*WHAT TO WORK ON*:
Search the entries for the word "Technology". Copy every line that holds it.

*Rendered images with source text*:

========================================================================

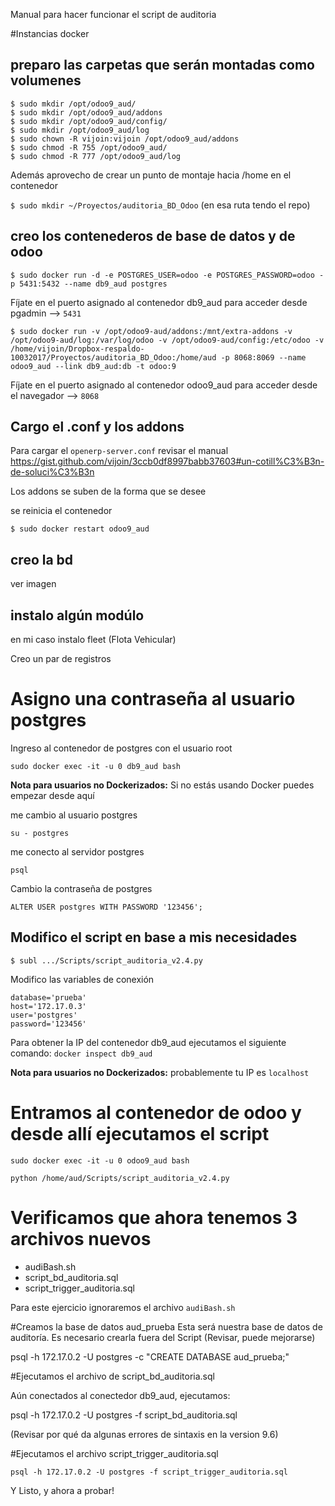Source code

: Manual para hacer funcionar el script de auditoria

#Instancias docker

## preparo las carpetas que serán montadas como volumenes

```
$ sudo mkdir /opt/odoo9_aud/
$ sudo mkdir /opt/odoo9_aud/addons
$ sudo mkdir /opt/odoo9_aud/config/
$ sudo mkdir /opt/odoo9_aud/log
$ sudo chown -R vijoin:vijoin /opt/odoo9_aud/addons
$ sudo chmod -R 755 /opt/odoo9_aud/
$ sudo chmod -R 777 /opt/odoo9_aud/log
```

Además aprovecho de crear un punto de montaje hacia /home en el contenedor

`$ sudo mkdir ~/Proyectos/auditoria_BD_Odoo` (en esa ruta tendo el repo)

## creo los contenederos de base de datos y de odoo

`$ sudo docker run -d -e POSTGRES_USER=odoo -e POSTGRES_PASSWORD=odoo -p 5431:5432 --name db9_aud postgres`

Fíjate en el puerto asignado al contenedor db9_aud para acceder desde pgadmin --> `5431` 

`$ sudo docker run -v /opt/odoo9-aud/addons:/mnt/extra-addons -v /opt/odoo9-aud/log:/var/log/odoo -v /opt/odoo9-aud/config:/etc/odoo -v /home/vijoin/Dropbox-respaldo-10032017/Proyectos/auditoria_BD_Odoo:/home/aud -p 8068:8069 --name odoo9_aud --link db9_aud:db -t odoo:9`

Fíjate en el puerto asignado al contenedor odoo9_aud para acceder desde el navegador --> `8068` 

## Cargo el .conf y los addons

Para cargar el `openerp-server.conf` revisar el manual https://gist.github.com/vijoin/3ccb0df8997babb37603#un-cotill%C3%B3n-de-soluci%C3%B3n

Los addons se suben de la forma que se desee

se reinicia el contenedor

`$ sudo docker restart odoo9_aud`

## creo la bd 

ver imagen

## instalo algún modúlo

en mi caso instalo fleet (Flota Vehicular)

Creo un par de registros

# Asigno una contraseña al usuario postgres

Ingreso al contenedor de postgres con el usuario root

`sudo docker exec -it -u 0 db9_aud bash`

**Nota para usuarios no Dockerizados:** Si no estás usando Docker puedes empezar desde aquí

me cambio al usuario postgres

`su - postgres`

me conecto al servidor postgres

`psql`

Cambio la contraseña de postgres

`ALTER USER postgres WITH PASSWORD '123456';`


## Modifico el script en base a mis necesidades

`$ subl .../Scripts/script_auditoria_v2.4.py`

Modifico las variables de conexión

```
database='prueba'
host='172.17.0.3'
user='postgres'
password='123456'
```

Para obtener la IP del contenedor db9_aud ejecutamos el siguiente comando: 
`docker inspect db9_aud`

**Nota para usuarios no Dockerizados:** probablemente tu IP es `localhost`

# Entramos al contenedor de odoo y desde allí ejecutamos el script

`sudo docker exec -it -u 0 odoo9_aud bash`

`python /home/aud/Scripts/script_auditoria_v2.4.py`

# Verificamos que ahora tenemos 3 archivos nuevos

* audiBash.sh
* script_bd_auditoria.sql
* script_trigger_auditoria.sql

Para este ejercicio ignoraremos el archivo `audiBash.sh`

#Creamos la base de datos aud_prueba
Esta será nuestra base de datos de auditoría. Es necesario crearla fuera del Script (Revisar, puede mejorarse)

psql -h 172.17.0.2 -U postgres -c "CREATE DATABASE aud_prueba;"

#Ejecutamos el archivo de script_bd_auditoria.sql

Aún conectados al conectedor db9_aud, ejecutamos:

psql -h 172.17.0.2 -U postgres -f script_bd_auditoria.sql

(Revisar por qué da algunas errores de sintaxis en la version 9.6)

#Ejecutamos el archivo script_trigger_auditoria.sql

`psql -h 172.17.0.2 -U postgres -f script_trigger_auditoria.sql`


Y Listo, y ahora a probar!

========================================================================

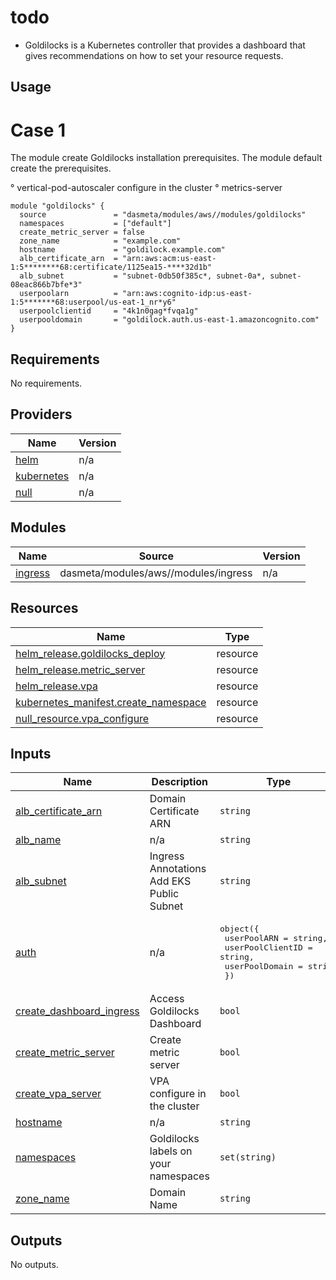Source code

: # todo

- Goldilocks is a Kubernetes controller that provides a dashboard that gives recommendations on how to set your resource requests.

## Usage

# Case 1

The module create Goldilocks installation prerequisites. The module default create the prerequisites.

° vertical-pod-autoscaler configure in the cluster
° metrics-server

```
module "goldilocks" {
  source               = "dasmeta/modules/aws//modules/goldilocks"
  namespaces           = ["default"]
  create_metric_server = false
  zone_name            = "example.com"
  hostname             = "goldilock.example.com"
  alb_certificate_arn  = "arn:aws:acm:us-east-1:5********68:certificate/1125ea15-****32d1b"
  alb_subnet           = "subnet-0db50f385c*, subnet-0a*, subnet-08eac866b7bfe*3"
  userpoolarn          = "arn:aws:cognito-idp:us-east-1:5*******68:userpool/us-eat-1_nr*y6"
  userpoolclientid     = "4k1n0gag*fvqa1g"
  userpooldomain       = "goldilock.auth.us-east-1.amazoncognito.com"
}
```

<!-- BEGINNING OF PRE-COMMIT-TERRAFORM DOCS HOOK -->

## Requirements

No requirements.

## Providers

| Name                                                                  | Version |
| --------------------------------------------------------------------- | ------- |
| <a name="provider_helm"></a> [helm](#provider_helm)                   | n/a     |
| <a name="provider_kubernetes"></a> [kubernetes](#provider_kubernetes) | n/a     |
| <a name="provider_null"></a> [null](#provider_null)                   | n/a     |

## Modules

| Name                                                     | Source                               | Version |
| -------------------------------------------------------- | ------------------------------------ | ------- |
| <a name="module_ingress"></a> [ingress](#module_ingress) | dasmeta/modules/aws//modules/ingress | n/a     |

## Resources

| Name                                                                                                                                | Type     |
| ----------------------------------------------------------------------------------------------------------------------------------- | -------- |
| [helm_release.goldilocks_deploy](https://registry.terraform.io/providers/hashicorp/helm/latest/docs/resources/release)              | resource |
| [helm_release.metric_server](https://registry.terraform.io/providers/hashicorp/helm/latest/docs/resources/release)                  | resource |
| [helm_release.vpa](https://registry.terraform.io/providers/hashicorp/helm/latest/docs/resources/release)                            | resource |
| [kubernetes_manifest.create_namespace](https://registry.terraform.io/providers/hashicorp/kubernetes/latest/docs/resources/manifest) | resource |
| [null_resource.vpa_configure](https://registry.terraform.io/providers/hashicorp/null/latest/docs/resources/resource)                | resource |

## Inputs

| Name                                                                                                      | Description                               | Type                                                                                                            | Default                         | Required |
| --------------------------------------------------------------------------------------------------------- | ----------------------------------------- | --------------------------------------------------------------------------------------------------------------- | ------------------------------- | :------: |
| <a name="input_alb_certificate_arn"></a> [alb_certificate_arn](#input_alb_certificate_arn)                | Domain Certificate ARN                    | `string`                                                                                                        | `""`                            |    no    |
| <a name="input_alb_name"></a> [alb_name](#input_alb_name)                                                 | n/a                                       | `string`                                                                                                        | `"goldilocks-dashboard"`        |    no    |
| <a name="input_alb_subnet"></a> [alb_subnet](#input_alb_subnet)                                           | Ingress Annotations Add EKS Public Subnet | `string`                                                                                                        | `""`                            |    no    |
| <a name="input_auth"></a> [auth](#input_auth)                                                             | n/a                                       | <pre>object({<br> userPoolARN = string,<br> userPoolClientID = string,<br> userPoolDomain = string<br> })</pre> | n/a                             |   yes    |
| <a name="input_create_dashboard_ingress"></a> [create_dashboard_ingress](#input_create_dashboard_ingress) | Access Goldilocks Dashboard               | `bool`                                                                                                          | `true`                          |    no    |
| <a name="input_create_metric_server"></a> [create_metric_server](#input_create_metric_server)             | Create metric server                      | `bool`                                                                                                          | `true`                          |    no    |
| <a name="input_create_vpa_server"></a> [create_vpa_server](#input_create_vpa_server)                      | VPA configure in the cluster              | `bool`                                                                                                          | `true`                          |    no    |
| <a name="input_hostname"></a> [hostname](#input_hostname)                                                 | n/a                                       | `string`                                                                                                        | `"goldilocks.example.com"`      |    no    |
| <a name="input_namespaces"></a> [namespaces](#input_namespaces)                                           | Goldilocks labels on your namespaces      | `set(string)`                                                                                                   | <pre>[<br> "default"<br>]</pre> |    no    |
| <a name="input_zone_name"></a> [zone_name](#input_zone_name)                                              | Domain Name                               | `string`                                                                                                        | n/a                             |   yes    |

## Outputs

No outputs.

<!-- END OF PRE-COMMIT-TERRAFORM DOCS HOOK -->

========================================================================

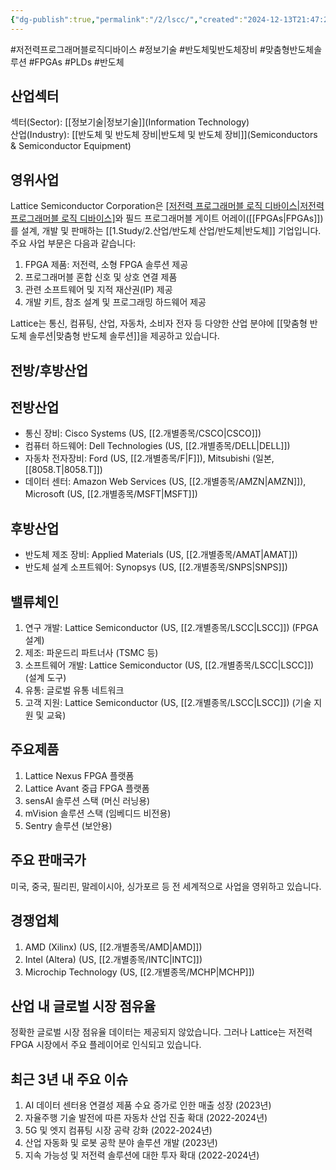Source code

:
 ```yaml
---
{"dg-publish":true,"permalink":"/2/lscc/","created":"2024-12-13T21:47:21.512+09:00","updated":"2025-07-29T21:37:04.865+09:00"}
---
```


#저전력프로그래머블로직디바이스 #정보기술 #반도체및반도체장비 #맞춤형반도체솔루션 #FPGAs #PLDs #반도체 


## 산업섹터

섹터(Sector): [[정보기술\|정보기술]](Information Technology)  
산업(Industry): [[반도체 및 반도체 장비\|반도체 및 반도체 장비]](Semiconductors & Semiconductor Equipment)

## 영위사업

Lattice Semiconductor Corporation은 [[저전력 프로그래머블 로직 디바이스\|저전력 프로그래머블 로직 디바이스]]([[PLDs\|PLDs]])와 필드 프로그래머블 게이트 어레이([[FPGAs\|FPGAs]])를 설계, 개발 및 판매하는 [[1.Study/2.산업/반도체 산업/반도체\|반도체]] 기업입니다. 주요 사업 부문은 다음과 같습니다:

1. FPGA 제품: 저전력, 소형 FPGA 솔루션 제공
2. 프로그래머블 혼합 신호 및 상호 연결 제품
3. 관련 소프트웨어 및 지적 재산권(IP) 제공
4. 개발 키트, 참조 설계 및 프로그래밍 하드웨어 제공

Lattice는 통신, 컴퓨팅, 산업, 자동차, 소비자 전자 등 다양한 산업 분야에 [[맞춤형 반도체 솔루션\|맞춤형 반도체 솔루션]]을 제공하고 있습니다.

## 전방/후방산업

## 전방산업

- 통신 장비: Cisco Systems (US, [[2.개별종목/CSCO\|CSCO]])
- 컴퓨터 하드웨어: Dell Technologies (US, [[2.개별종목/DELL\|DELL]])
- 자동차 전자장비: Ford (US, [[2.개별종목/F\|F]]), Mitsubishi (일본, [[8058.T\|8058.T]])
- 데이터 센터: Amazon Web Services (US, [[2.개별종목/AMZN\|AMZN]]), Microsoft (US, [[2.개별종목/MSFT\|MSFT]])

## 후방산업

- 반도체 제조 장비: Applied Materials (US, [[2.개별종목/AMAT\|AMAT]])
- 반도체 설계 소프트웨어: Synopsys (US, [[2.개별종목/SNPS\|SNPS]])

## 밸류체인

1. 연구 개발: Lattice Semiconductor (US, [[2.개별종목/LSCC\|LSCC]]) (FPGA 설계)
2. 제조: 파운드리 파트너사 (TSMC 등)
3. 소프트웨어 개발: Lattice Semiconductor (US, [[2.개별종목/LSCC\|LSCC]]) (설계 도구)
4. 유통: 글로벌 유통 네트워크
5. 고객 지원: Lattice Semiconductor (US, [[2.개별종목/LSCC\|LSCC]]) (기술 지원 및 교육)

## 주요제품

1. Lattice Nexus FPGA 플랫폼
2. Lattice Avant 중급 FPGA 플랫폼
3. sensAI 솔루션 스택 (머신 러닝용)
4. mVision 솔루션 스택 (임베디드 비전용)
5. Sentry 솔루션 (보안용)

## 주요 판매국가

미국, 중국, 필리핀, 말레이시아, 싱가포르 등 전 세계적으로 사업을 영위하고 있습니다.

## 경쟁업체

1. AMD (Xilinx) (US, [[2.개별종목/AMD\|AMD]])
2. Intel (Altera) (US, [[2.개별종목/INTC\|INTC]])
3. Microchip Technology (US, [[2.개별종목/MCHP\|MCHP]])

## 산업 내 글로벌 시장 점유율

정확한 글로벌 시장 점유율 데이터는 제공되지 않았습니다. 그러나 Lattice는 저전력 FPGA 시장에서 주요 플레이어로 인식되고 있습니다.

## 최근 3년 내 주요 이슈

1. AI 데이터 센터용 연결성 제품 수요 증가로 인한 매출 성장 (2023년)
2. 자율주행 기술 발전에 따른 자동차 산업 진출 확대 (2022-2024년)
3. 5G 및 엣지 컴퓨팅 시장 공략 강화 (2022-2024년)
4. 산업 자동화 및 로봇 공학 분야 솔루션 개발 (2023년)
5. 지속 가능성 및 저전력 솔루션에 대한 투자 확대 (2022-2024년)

========================================================================

*REPLY TO THE TASK*:
섹터(Sector): [[정보기술\|정보기술]](Information Technology)  
3. Microchip Technology (US, [[2.개별종목/MCHP\|MCHP]])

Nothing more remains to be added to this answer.